1. Gracia que transforma desde dentro
Pedro comienza recordándonos que seguir a Cristo implica asumir una nueva forma de vivir, no ya marcada por los deseos egoístas, sino por la voluntad de Dios. No es una tarea sencilla. Nos cuesta dejar atrás patrones del mundo, ambiciones vacías, prejuicios earraigados, resentimientos que endurecen el alma. Pero es justamente ahí donde la gracia actúa como fuego que purifica y como bálsamo que sana.
   Al mirar hacia atrás, no podemos sino reconocer que si esta iglesia ha caminado por 50 años, ha sido por pura gracia. No porque todo haya salido perfecto. No porque no haya habido errores o caídas. Sino porque Dios, en su infinita misericordia, ha sostenido a su pueblo. A lo largo de estas décadas, muchas personas han pasado por estas puertas. Algunas han servido desde la sencillez del anonimato. Otras han predicado, enseñado, sanado, organizado, dado consuelo. A todos ellos, Dios les dio una parte de su gracia para ser compartida.
   Y aquí está lo maravilloso: la gracia no es premio para los perfectos. La gracia es regalo para los humildes, medicina para los quebrantados, impulso para los cansados.

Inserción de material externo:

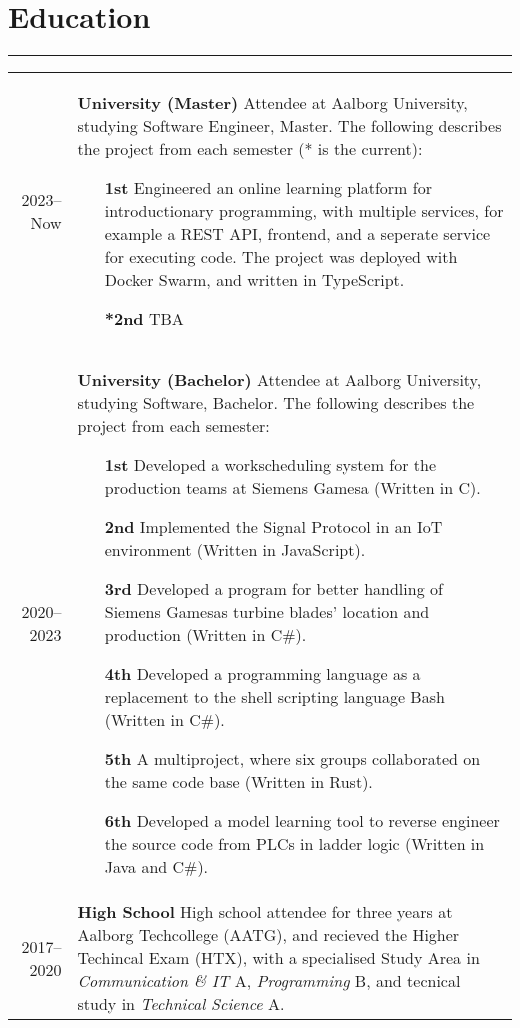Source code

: \documentclass[a4paper]{report}
\def\secsep{\hrule width5cm}
\begin{document}
\newcommand{\p}[1]{\textbf{#1}\mbox{}\newline}
\def\n{\\\\}
\section*{Education}
\secsep
\begin{longtabu} to \textwidth {r|X}
    2023--Now & \p{University (Master)}
    Attendee at Aalborg University, studying Software Engineer, Master. The following describes the project from each semester (* is the current):
    \begin{itemize}[leftmargin=4em]
        \item[\textbf{1st}] Engineered an online learning platform for introductionary programming, with multiple services, for example a REST API, frontend, and a seperate service for executing code. The project was deployed with Docker Swarm, and written in TypeScript.
        \item[\textbf{*2nd}] TBA
    \end{itemize}
    \\
    2020--2023 & \p{University (Bachelor)}
    Attendee at Aalborg University, studying Software, Bachelor. The following describes the project from each semester:
    \begin{itemize}[leftmargin=4em]
        \item[\textbf{1st}] Developed a workscheduling system for the production teams at Siemens Gamesa (Written in C).
        \item[\textbf{2nd}] Implemented the Signal Protocol in an IoT environment (Written in JavaScript).
        \item[\textbf{3rd}] Developed a program for better handling of Siemens Gamesas turbine blades' location and production (Written in C\#).
        \item[\textbf{4th}] Developed a programming language as a replacement to the shell scripting language Bash (Written in C\#).
        \item[\textbf{5th}] A multiproject, where six groups collaborated on the same code base (Written in Rust).
        \item[\textbf{6th}] Developed a model learning tool to reverse engineer the source code from PLCs in ladder logic (Written in Java and C\#).
    \end{itemize}
    \\
    2017--2020 & \p{High School} 
    High school attendee for three years at Aalborg Techcollege (AATG), and recieved the Higher
    Techincal Exam (HTX), with a specialised Study Area in \textit{Communication \& IT} A,
    \textit{Programming} B, and tecnical study in \textit{Technical Science} A.
\end{longtabu}
\end{document}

La gracia ha sido luz en medio de oscuridades personales, familiares y comunitarias. Ha sido la presencia de Dios que no se retira incluso cuando nos equivocamos. Esa gracia es la que celebramos hoy.
   ¿Dónde necesitamos hoy que esa gracia vuelva a entrar? ¿Qué aspectos personales o comunitarios necesitan ser sanados, renovados o transformados?

2. Gracia que se expresa en el amor, el servicio y la hospitalidad
Pedro nos dice: “Ténganse intenso amor unos por otros, porque el amor cubre multitud de pecados” (v.8). ¡Qué frase tan poderosa! No cubre con hipocresía, sino que cura, restaura, reconstruye relaciones quebradas. Luego nos llama a ser hospitalarios —sin quejarnos— y a usar los dones recibidos para servir.
   El texto no se queda en la gracia recibida. Nos empuja hacia la gracia compartida. Dice: “Minístrela cada uno a los otros”. No es una gracia para acumular, para presumir, para esconder. Es una gracia para repartir. Y aquí está el llamado de Dios a su iglesia: ser comunidad que actúa con gracia. ¿Cómo tratamos a quienes son distintos? ¿Cómo acogemos al que viene herido por la vida? ¿Qué espacio damos a quienes aún no comparten nuestra fe, pero buscan sentido, amor, pertenencia?
    La gracia se vuelve concreta cuando servimos con los dones que hemos recibido. La gracia se vuelve poderosa cuando perdonamos, cuando acogemos, cuando abrimos los brazos al extranjero, al pobre, al joven que duda, al anciano que se siente solo. La gracia no discrimina. No se encierra. No se aísla. La gracia camina con los pies descalzos de Jesús, y nos invita a caminar con él hacia los márgenes, hacia las periferias, hacia los rostros olvidados.
    Éste es el corazón de la administración de la gracia: compartir lo que Dios nos ha dado, sin temor ni reserva.
    Aplicación. Hoy más que nunca, ser iglesia significa abrir puertas, romper con la lógica del “nosotros y ellos”, y recordar que la gracia nos alcanza a todos o no es gracia.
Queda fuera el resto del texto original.